◆ What you have to do ◆
Would you return the records below character for character, without any images?

◆ Supplied records ◆
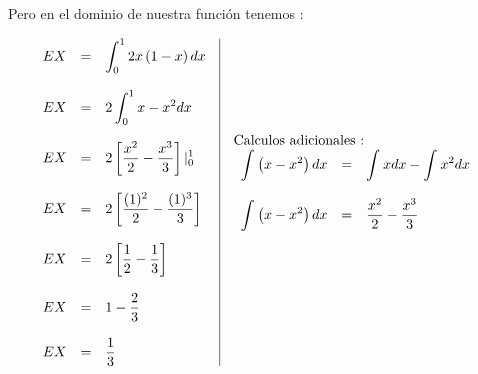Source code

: \documentclass[12pt]{article}
\begin{document}
    
    \begin{flushleft}
        Pero en el dominio de nuestra funci\'on tenemos : 
    \end{flushleft}
      
    \begin{center}
        \begin{equation*}
            \begin{array}{c|c}
                \begin{array}{rcl}
                    EX & = & \displaystyle\int_{0}^{1}2x \left(1-x\right) dx
                    \\
                    \\
                    EX & = &  2 \displaystyle\int_{0}^{1}x - x^2 dx
                    \\
                    \\
                    EX & = & \displaystyle 2\left[\frac{x^2}{2}- \frac{x^3}{3}\right]\vert_{0}^{1}
                    \\
                    \\
                    EX & = & \displaystyle 2\left[\frac{(1)^2}{2}- \frac{(1)^3}{3}\right]
                    \\
                    \\
                    EX & = & \displaystyle 2\left[\frac{1}{2}- \frac{1}{3}\right]
                    \\
                    \\
                    EX & = & \displaystyle 1-\frac{2}{3}
                    \\
                    \\
                    EX & = & \displaystyle \frac{1}{3}
                \end{array}
                &
                \begin{array}{l}
                    \mbox{Calculos adicionales :}
                    \\
                    \begin{array}{rcl}
                        \displaystyle \int_{}^{}\left(x-x^2\right)dx & = & \displaystyle\int_{}^{}x dx - \int_{}^{}x^2 dx
                        \\
                        \\
                        \displaystyle\int_{}^{}\left(x-x^2\right)dx & = & \displaystyle\frac{x^2}{2} - \frac{x^3}{3}
                        \vspace{1cm}
                        \\

\end{array}
\end{array}
\end{array}
\end{equation*}
\end{center}
\end{document}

◆ Solution for this exercise ◆
Source code

: \documentclass[12pt]{article}
\begin{document}
    
    \begin{flushleft}
        Pero en el dominio de nuestra funci\'on tenemos : 
    \end{flushleft}
      
    \begin{center}
        \begin{equation*}
            \begin{array}{c|c}
                \begin{array}{rcl}
                    EX & = & \displaystyle\int_{0}^{1}2x \left(1-x\right) dx
                    \\
                    \\
                    EX & = &  2 \displaystyle\int_{0}^{1}x - x^2 dx
                    \\
                    \\
                    EX & = & \displaystyle 2\left[\frac{x^2}{2}- \frac{x^3}{3}\right]\vert_{0}^{1}
                    \\
                    \\
                    EX & = & \displaystyle 2\left[\frac{(1)^2}{2}- \frac{(1)^3}{3}\right]
                    \\
                    \\
                    EX & = & \displaystyle 2\left[\frac{1}{2}- \frac{1}{3}\right]
                    \\
                    \\
                    EX & = & \displaystyle 1-\frac{2}{3}
                    \\
                    \\
                    EX & = & \displaystyle \frac{1}{3}
                \end{array}
                &
                \begin{array}{l}
                    \mbox{Calculos adicionales :}
                    \\
                    \begin{array}{rcl}
                        \displaystyle \int_{}^{}\left(x-x^2\right)dx & = & \displaystyle\int_{}^{}x dx - \int_{}^{}x^2 dx
                        \\
                        \\
                        \displaystyle\int_{}^{}\left(x-x^2\right)dx & = & \displaystyle\frac{x^2}{2} - \frac{x^3}{3}
                        \vspace{1cm}
                        \\

\end{array}
\end{array}
\end{array}
\end{equation*}
\end{center}
\end{document}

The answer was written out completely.